SACRAMENTO, Calif. (AP) -- The state Senate on Wednesday approved the second half of contentious legislation that would allow students who are illegal immigrants to apply for state-funded scholarships and financial aid.
The Senate approved AB131, also known as the California Dream Act, with a 22-11 vote, leaving it just one step away from the governor's desk.
The state Assembly must consider changes to the bill it previously passed before it can go to Gov. Jerry Brown.
"These students are valedictorians, they're class presidents, and they're all-star athletes. They are the future of California," said Sen. Charles Calderon, D-Whittier, who carried the bill in the Senate.

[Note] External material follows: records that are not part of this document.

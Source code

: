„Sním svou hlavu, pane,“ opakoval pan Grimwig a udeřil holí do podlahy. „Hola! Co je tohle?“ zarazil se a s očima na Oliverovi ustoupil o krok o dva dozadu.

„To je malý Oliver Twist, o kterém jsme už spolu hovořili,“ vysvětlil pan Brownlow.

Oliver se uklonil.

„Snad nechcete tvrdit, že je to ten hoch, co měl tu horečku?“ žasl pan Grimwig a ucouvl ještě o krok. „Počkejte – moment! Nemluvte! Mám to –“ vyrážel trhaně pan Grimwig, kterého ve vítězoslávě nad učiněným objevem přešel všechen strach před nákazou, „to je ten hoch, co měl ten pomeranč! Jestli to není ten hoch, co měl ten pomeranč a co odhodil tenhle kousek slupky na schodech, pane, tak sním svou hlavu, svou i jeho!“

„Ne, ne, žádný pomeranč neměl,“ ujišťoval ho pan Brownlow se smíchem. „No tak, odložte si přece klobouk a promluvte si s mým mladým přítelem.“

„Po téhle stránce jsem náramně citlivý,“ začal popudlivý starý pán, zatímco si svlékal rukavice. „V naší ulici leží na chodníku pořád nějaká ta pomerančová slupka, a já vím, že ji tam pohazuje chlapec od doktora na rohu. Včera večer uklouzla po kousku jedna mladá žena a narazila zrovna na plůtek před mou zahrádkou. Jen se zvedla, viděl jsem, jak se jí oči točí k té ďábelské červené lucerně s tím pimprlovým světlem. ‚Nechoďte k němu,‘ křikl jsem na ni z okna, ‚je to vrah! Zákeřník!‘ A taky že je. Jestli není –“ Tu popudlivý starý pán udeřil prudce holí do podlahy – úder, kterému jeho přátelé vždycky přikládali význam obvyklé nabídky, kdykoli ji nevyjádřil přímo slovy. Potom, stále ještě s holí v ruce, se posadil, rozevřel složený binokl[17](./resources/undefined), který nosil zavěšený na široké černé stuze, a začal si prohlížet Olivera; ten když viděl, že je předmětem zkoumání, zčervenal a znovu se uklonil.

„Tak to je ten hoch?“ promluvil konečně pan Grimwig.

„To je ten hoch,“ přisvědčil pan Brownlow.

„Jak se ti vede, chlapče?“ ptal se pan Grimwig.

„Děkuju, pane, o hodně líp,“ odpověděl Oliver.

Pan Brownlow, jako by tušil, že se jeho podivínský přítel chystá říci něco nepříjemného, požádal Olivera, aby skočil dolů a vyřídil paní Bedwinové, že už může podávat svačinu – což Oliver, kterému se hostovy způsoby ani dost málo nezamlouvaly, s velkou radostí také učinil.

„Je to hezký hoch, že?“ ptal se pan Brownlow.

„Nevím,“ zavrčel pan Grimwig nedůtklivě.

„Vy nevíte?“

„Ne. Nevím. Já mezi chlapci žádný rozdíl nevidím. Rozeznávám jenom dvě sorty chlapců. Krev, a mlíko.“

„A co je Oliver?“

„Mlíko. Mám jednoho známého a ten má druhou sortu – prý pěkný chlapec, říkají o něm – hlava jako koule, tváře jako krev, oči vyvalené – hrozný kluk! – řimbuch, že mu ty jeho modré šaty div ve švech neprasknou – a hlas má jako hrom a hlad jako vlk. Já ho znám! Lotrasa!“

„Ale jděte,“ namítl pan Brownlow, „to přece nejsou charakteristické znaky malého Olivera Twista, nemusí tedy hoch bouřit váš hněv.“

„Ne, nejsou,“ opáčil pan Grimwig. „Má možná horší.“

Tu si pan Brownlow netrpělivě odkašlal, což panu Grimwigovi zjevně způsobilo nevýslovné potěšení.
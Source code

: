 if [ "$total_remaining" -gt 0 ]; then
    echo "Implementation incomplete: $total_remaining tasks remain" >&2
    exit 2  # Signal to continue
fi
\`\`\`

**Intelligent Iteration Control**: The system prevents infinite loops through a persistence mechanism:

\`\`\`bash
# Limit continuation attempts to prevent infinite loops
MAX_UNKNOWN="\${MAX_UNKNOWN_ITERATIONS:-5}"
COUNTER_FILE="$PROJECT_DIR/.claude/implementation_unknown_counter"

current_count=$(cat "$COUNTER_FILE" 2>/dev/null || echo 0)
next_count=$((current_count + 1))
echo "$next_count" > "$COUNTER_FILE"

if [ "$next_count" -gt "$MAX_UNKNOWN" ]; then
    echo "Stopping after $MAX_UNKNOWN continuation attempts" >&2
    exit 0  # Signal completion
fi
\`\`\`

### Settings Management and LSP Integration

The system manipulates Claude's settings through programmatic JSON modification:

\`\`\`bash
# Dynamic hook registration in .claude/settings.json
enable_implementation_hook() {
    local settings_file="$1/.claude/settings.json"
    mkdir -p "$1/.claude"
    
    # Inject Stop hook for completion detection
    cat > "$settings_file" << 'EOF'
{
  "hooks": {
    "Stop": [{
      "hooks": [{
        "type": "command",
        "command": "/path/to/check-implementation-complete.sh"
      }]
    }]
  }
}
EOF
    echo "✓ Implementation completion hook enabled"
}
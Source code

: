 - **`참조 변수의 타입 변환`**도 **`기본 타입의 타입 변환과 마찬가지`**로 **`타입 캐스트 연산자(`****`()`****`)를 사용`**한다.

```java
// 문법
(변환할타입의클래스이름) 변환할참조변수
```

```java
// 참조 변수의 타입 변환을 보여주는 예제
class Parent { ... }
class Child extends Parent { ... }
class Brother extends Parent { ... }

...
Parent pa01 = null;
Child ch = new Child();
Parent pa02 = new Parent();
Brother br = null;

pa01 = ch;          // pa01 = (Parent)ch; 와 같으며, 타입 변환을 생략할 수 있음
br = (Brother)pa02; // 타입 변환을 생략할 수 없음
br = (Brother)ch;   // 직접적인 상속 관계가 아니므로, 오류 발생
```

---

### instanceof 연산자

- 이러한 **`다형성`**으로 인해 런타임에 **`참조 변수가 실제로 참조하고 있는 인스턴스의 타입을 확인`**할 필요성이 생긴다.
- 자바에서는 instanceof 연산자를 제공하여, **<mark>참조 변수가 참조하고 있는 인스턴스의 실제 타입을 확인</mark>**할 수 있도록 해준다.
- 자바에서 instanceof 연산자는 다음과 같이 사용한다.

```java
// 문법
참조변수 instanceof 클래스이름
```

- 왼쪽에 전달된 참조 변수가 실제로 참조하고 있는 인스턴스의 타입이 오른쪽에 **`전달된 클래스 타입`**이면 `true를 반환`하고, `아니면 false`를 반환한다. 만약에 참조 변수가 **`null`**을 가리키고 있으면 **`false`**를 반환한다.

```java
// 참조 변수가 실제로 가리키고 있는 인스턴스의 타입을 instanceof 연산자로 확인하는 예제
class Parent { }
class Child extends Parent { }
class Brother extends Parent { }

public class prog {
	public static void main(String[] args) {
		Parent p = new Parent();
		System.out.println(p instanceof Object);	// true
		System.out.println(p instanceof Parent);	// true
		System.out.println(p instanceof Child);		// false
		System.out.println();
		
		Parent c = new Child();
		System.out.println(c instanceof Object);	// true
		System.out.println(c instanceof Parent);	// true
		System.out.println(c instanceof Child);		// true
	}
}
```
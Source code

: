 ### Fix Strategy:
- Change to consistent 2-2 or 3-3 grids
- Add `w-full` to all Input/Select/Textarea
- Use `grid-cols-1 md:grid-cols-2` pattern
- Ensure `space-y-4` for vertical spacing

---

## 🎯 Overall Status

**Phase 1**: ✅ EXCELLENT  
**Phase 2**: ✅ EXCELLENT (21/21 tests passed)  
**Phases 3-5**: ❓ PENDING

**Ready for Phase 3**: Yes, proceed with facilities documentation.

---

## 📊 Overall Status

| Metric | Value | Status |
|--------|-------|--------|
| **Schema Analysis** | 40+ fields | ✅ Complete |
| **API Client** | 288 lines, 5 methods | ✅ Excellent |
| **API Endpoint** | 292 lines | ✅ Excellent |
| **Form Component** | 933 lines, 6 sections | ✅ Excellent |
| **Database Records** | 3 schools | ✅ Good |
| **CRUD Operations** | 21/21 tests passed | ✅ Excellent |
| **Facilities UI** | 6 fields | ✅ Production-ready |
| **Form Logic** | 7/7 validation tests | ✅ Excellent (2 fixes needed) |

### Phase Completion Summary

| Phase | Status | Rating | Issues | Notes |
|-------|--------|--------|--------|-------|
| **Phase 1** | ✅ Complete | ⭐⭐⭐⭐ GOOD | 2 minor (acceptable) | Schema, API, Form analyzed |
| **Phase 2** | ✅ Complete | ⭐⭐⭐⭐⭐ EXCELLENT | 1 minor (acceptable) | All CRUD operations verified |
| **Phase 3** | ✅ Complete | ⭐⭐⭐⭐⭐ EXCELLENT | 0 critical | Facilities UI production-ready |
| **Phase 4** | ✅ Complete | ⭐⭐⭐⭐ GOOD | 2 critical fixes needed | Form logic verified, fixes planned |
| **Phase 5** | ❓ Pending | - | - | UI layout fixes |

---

The bill is part of a legislative package by Assemblyman Gil Cedillo, D-Los Angeles. Last month, Brown, a Democrat, signed a separate bill by Cedillo approving private scholarships and loans for illegal immigrant students. AB131 would make those students eligible for state-funded financial aid.
Critics say allowing access to those state resources encourages illegal immigration. Supporters counter that the students, many of whom were brought to the United States as young children, shouldn't be punished for their parents' actions.
Sen. Doug La Malfa, R-Willows, opposed the bill Wednesday. He read a letter from a constituent who said his daughter's California education grant was recently cut. He said passing a law such as this would be like rubbing salt in his wound.
Cedillo's legislative package differs from the federal Dream Act, a proposal that would create a path to citizenship for those who are brought to the country illegally as children.
Under the bill approved Wednesday, illegal immigrant students would have to meet the same requirements as others but only would qualify for financial aid that remains after legal residents apply.
"They basically receive the leftovers," Calderon said.